We tried twice last weekend to use the Sinemia Cardless option to buy tickets in advance (because that’s really our only option, since I don’t have a physical Sinemia card).  In both cases, we got a payment-not-accepted error at the vendor sites.

This was happening to a bunch of people this weekend – Twitter was full of folks trying to reach out to Sinemia for support.  Sinemia emailed back to me (and said on Twitter), “wait 20 minutes before using your virtual card number.”

What? 

I’m in another round of emails with support….because this just isn’t working.

Update, 12/5: Sinemia just announced the return of their physical debit card, thanks to subscriber outrage over the failures of their careless system.  Downside, it costs $15 to order one of those cards, so it’ll take about 5 movies before subscribers see the savings (from convenience fees at atom or Fandango). Also, given the snail-pace that Sinemia support seems to follow, I can’t imagine having this card in my hand anytime before January. :/

Still, if their card will work like the MoviePass card did, this might make Sinemia a valid option for us – though I’m not sure the savings are worth the hassle.

Epilogue: After Sinemia & MoviePass

With MoviePass dead and Sinemia a hateful mess with poor customer support, what’s an aspiring moviegoer to do as we head into a new year? What lessons can we learn?

  1. I wish MoviePass and Sinemia would merge. Sinemia should run the subscription models – because they’re not bad – and broker contracts with theaters.   MoviePass should take over the app and card/payment management.  I know MoviePass had some outages, but overall their app and user experience were 10,000x better than the Sinemia app.
  2. App designers and UI/UX professionals should study the Sinemia app as an example of horrific user interface design.  It’s some of the worst I’ve dealt with.
  3. The market is ripe for discounted theater ticket subscriptions. If anything, the MoviePass social experiment proved that we common folk are tired of shelling out $10-$16 PER TICKET to see a film at the box office.  I would love to sit in a theater full of people, sharing an experience and laughing (or cringing) together. But I’m not going to sacrifice the grocery budget (or future vacation funds) to do so.   Takeaway:  MoviePass put a lot more butts in seats at the theater in the first half of 2018, and theaters should take note and lower prices
  4. The TomatoMeter — which distributors hate — is more important than ever. Under MoviePass, I saw all kinds of films that I wouldn’t have paid full price for.  I didn’t care if the Rotten Tomatoes score was meh, because I wasn’t out a wad of cash. Theaters should learn from this – maybe offer bigger discounts on movies entering their last release days.  Seriously, the theater industry deserves whatever pummeling they get.  MoviePass was a gift and they reacted with acrimony.  And film production companies should note that RT isn’t responsible if their movie is too crappy to earn my dollars. *coughs* Robin Hood *coughs*

 

As for us, we’ve pared back our theater expenditures again and I’m likely going to fight Sinemia for a refund unless their service improves.

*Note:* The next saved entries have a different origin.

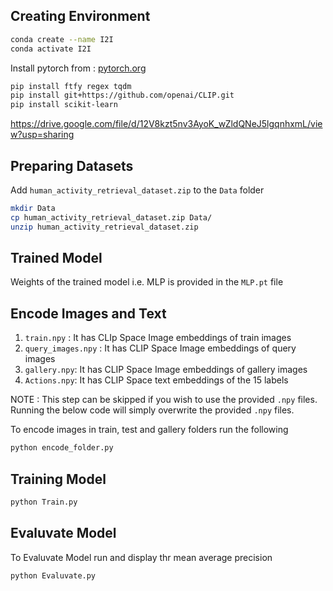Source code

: ## Creating Environment 

```.bash
conda create --name I2I
conda activate I2I
```
Install pytorch from : [pytorch.org](https://pytorch.org/)
```.bash
pip install ftfy regex tqdm
pip install git+https://github.com/openai/CLIP.git
pip install scikit-learn
```
https://drive.google.com/file/d/12V8kzt5nv3AyoK_wZldQNeJ5lgqnhxmL/view?usp=sharing

## Preparing Datasets

Add `human_activity_retrieval_dataset.zip` to the `Data` folder
```.bash
mkdir Data
cp human_activity_retrieval_dataset.zip Data/
unzip human_activity_retrieval_dataset.zip
```

## Trained Model

Weights of the trained model i.e. MLP is provided in the `MLP.pt`  file

## Encode Images and Text

1) `train.npy` : It has CLIp Space Image embeddings of train images 
2) `query_images.npy` : It has CLIP Space Image embeddings of query images
3) `gallery.npy`: It has CLIP Space Image embeddings of gallery images
4) `Actions.npy`: It has CLIP Space text embeddings of the 15 labels

NOTE : This step can be skipped if you wish to use the provided `.npy` files. Running the below code will simply overwrite the provided `.npy` files. 

To encode images in train, test and gallery folders run the following

```.bash
python encode_folder.py
```

## Training Model

```.bash
python Train.py
```

## Evaluvate Model

To Evaluvate Model run and display thr mean average precision 

```.bash
python Evaluvate.py 
```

And sigh a sad sigh about the one good thing that happened in the first half of 2018 that we lost anyway.

Update: February 2019

We’ve had another run-in with Sinemia’s “customer service,” though I use that term lightly. It’s painful to use that term for an email address that no one seems to check.

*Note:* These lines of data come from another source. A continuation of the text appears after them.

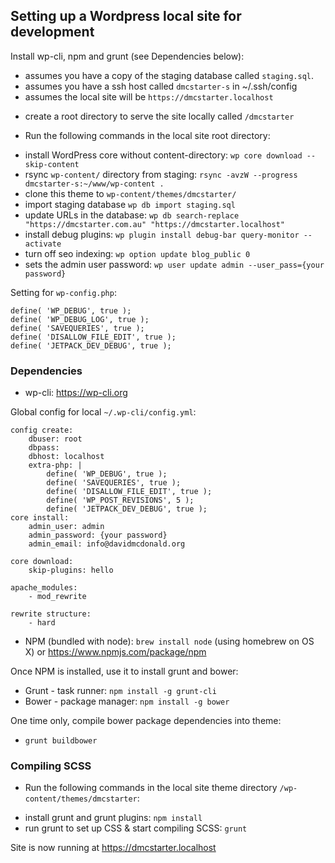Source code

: ## Setting up a Wordpress local site for development

Install wp-cli, npm and grunt (see Dependencies below):

- assumes you have a copy of the staging database called `staging.sql`.
- assumes you have a ssh host called `dmcstarter-s` in ~/.ssh/config
- assumes the local site will be `https://dmcstarter.localhost`

* create a root directory to serve the site locally called `/dmcstarter`

- Run the following commands in the local site root directory:

* install WordPress core without content-directory: `wp core download --skip-content`
* rsync `wp-content/` directory from staging: `rsync -avzW --progress dmcstarter-s:~/www/wp-content .`
* clone this theme to `wp-content/themes/dmcstarter/`
* import staging database `wp db import staging.sql`
* update URLs in the database: `wp db search-replace "https://dmcstarter.com.au" "https://dmcstarter.localhost"`
* install debug plugins: `wp plugin install debug-bar query-monitor --activate`
* turn off seo indexing: `wp option update blog_public 0`
* sets the admin user password: `wp user update admin --user_pass={your password}`

Setting for `wp-config.php`:

```
define( 'WP_DEBUG', true );
define( 'WP_DEBUG_LOG', true );
define( 'SAVEQUERIES', true );
define( 'DISALLOW_FILE_EDIT', true );
define( 'JETPACK_DEV_DEBUG', true );
```

### Dependencies ###

* wp-cli: https://wp-cli.org

Global config for local `~/.wp-cli/config.yml`:

```
config create:
	dbuser: root
	dbpass:
	dbhost: localhost
	extra-php: |
        define( 'WP_DEBUG', true );
        define( 'SAVEQUERIES', true );
        define( 'DISALLOW_FILE_EDIT', true );
        define( 'WP_POST_REVISIONS', 5 );
        define( 'JETPACK_DEV_DEBUG', true );
core install:
	admin_user: admin
	admin_password: {your password}
	admin_email: info@davidmcdonald.org

core download:
    skip-plugins: hello

apache_modules:
    - mod_rewrite

rewrite structure:
    - hard
```

* NPM (bundled with node): `brew install node` (using homebrew on OS X)
or https://www.npmjs.com/package/npm

Once NPM is installed, use it to install grunt and bower:

* Grunt - task runner: `npm install -g grunt-cli`
* Bower - package manager: `npm install -g bower`

One time only, compile bower package dependencies into theme:

* `grunt buildbower`


### Compiling SCSS ###

- Run the following commands in the local site theme directory `/wp-content/themes/dmcstarter`:

* install grunt and grunt plugins: `npm install`
* run grunt to set up CSS & start compiling SCSS: `grunt`

Site is now running at https://dmcstarter.localhost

We ended up keeping Sinemia in November because they finally updated their app and the service sort-of worked.  It all went to hell again a couple weeks ago when I checked in for a movie in the app (as requested) and saw it confirm. The WiFi/reception was spotty because it’s a theater, but I did check in.

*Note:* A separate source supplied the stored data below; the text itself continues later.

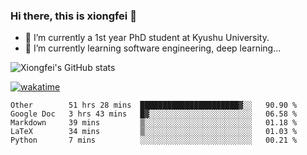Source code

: ### Hi there, this is xiongfei 👋


- 🔭 I’m currently a 1st year PhD student at Kyushu University.
- 🌱 I’m currently learning software engineering, deep learning...

<!--
**Toma62299781/Toma62299781** is a ✨ _special_ ✨ repository because its `README.md` (this file) appears on your GitHub profile.
Here are some ideas to get you started:
-->

![Xiongfei's GitHub stats](https://github-readme-stats.vercel.app/api?username=Toma62299781)


[![wakatime](https://wakatime.com/badge/user/9e8d5516-d162-43e7-9563-87295d455a71.svg)](https://wakatime.com/@9e8d5516-d162-43e7-9563-87295d455a71)

<!--START_SECTION:waka-->
```text
Other        51 hrs 28 mins  ██████████████████████▓░░   90.90 % 
Google Doc   3 hrs 43 mins   █▓░░░░░░░░░░░░░░░░░░░░░░░   06.58 % 
Markdown     39 mins         ▒░░░░░░░░░░░░░░░░░░░░░░░░   01.18 % 
LaTeX        34 mins         ▒░░░░░░░░░░░░░░░░░░░░░░░░   01.03 % 
Python       7 mins          ░░░░░░░░░░░░░░░░░░░░░░░░░   00.21 % 
```
<!--END_SECTION:waka-->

Cue my surprise two weeks later when I’ve been charged a $22 penalty for not checking into a movie. WTF.  I *did* check in.  And even moviePass with its ridiculous “take a photo of your ticket” ploy to annoy people out of using their service (I’m not kidding; they admitted it) issued a warning in the app if you didn’t upload the stub. They didn’t slap you with the equivalent of a month’s service charge. This is bullshit.

Fighting again for a refund of the charge and/or the service. Pretty sure anything we save through Sinemia is not worth the effort.